私の言わせれば、理解が出来てないのは、お母さんであり、教員の方ですね。ゴメンナサイね。無理解なのは、無意識の恐ろしさに対する無理解です。
無意識って、どういうことでしょうか? 無意識は、自分では意識できないことですから、意識的なコントロールがきかないし、コントロールがきかない事さえ、気が付かない場合が多い、という事です。
1番深刻なのは、母親自身が子どもの頃に、大切にされなかったり、ひどい育てられ方をされたり、イジメや虐待の中でむごい育てられた方をしているケースです。既にカウンセリングを受けて、心理的な課題が解決していればいいですけれども、解決していない事の方が、遥かに多いです。
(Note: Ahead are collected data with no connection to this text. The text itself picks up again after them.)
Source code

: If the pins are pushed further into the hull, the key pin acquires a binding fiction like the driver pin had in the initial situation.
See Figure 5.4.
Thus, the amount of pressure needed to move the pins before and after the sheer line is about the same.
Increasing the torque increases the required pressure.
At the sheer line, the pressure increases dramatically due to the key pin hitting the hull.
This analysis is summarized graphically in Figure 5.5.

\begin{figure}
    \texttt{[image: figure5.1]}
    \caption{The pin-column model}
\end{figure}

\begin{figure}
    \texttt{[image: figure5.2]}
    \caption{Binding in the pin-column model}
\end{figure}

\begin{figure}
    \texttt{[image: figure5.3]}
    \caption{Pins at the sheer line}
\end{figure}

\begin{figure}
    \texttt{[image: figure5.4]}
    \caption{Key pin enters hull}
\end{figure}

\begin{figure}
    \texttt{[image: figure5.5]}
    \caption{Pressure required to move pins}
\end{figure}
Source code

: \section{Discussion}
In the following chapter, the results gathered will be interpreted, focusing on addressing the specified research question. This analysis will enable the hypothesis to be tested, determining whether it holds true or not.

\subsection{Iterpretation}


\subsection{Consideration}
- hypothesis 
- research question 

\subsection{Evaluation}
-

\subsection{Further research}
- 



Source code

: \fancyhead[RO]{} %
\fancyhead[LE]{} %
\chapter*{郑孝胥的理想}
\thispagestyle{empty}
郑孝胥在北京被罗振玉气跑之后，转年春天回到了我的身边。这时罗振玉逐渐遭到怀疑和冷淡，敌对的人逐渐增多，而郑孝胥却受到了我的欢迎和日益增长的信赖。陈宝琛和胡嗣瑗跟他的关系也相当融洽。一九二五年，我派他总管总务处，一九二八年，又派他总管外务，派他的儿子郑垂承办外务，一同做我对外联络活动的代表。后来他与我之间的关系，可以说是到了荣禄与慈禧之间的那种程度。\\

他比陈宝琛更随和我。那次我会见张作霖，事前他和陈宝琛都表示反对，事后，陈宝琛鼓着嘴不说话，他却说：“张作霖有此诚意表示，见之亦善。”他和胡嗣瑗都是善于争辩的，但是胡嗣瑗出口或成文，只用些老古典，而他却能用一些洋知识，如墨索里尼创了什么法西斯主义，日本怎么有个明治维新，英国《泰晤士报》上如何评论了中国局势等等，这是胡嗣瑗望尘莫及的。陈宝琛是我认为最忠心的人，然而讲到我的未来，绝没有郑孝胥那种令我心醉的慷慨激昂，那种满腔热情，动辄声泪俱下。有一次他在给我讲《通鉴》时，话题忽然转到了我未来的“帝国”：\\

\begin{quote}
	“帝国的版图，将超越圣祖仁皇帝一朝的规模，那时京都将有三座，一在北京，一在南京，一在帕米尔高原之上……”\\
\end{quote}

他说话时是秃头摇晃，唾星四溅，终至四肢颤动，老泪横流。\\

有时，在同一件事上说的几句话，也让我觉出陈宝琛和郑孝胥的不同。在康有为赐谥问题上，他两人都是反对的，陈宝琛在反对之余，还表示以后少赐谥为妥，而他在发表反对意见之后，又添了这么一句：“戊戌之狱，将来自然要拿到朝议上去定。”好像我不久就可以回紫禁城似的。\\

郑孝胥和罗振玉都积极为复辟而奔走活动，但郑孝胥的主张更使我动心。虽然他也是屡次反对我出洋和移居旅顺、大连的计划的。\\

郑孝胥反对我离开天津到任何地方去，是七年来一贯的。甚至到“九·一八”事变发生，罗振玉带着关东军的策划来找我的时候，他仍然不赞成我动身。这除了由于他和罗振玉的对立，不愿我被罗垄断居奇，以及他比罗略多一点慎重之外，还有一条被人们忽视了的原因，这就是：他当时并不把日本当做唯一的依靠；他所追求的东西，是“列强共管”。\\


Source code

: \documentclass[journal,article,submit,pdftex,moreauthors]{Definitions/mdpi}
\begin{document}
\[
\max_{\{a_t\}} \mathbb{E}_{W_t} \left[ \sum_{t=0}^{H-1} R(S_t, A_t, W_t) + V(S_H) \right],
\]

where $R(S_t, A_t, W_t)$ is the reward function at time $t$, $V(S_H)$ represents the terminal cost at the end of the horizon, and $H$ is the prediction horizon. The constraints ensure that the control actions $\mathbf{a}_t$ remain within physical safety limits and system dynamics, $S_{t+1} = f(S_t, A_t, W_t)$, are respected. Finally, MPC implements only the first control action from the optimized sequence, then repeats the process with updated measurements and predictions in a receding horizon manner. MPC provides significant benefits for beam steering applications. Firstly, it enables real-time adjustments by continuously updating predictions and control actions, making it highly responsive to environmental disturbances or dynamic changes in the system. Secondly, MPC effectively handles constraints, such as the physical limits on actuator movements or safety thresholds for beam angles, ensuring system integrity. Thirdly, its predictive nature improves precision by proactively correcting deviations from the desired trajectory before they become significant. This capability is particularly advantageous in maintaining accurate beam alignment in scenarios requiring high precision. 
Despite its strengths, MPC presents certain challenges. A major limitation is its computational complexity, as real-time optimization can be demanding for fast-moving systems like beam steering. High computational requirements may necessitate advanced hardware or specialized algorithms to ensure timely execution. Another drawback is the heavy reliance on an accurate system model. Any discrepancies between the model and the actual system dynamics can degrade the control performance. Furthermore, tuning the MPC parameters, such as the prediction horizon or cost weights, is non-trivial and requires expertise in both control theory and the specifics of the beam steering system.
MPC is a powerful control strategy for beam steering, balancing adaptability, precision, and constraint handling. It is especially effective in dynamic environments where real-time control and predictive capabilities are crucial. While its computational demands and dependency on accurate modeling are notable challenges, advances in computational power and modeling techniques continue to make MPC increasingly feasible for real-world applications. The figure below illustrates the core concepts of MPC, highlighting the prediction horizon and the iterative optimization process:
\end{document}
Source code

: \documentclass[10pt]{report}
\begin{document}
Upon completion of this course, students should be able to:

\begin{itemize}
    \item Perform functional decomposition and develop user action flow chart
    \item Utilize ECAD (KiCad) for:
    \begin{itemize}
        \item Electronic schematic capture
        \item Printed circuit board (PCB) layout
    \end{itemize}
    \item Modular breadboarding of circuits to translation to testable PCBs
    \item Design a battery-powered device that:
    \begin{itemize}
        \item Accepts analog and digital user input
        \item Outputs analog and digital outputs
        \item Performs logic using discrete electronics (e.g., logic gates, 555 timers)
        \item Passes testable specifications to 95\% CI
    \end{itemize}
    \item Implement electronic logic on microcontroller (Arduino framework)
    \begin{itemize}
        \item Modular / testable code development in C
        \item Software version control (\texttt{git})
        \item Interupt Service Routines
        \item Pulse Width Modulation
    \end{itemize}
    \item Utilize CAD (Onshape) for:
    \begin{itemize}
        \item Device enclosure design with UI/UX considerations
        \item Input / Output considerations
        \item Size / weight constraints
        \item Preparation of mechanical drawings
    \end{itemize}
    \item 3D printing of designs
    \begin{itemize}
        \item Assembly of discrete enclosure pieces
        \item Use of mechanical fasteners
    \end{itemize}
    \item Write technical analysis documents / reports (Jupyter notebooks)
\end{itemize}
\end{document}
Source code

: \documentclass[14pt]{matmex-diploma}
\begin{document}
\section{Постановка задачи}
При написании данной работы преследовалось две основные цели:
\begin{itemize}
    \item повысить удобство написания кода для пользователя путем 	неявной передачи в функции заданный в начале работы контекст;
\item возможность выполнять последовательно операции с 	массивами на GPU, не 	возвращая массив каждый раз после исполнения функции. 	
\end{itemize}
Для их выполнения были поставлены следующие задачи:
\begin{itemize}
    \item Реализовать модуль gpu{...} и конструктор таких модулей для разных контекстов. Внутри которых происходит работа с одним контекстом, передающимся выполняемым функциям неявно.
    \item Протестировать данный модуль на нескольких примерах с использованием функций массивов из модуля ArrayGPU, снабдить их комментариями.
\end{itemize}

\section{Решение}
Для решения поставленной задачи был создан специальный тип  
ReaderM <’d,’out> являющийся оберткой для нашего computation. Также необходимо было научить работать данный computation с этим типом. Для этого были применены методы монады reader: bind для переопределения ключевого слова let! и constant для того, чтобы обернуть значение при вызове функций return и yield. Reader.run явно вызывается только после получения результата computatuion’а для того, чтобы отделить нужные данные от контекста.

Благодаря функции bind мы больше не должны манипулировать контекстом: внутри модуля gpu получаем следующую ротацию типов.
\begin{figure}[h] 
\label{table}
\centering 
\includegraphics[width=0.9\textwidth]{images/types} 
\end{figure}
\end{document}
解決していない場合、恐ろしい事が、毎日、刻々と、起こることになります。それは、” 母親が、意識の中で、我が子を大切にしようと思えば思うほど、無意識の中では、我が子を深く傷付けている” 、という事が、起きてくるからです。にわかには信じがたいことかもしれません。私も、渡辺久子先生のお話を聴くまでは、文献を読むだけでは、実感が持てませんでしたからね。でも、渡辺久子先生が、ご自分の臨床事例の、母と子のことをお話しくださったので、「ガッテン」となりました。これを、「虐待の世代間連鎖」、「赤ちゃん部屋のオバケ」などと呼ばれます。虐待と言うと、手を挙げたり、蹴ったり、タバコの火を押し付けたり、風呂に沈めたり、あるいは、レイプしたり、と本当にヒドイ事例を考えると思います。あるいは、食事も与えず、親は外で遊びほうけている、という酷いケースですね。日本でもそういうケースは、残念ですが少なくないんですね。でも、一番多いのは、三食を与え、小ざっぱりした服装も身に着けさせ、学校にもやっている、外から見れば、親は親なりの務めを果たしているように見えるケースです。それでも、親が「仕事だから…」と言って、子どもと向かい合って、心と心を通わせる温もりのある時間を持たない、罪滅ぼし的に、お休みの日にだけは、レジャーランドに連れ出したり、お小遣いやプレゼントをしたりするケース、あるいは、忙しさにかまけて、子どもと接する時には、「宿題やんなさい」、「ゲームをいつまでもやってんじゃぁないわよ」などと言って、子どもとの時間が、禁止の言葉と命令する言葉を言う時間になっていたり、あるいは、我が子が80点をテストでとっても、残りの20点の方を取り上げて、「もうちょっとガンバんなさい」などと、子どもを否定する言葉を投げかける時間になっている、というケースです。そして、この禁止・命令・否定をいつの間にか口にしていて、それとは気付かないし、気付いても、止められないケースですね。前段のひどいケースはもちろん、後段のケースも、子どもにとってもむごたらしいケースなわけで、子どもにも、親にも、心理的支援が必要なケースです。
対策はあるのか?
労働環境を北欧・オランダ並みに、週35時間以下、同一労働同一賃金同一福利厚生にするとともに、残業させる企業にこそ、罰金・罰則を課す、厳罰化の法的整備をしなくてはならないでしょう。それとともに、あまりにも心の傷付のある子どもが多すぎるので、今のような知育中心なのに、知育さえ世界にもとるような日本の学校教育制度を、子どもと教員の関係そのものから問い直し、看護師、保育士、ソーシャルワーカー、臨床心理士、を正規職員として学校現場に入れていく必要があるでしょう。管理職も、教員でない人(看護師、保育士、ソーシャルワーカー、臨床心理士)が、半分以上を占める体制にする必要があるでしょうね。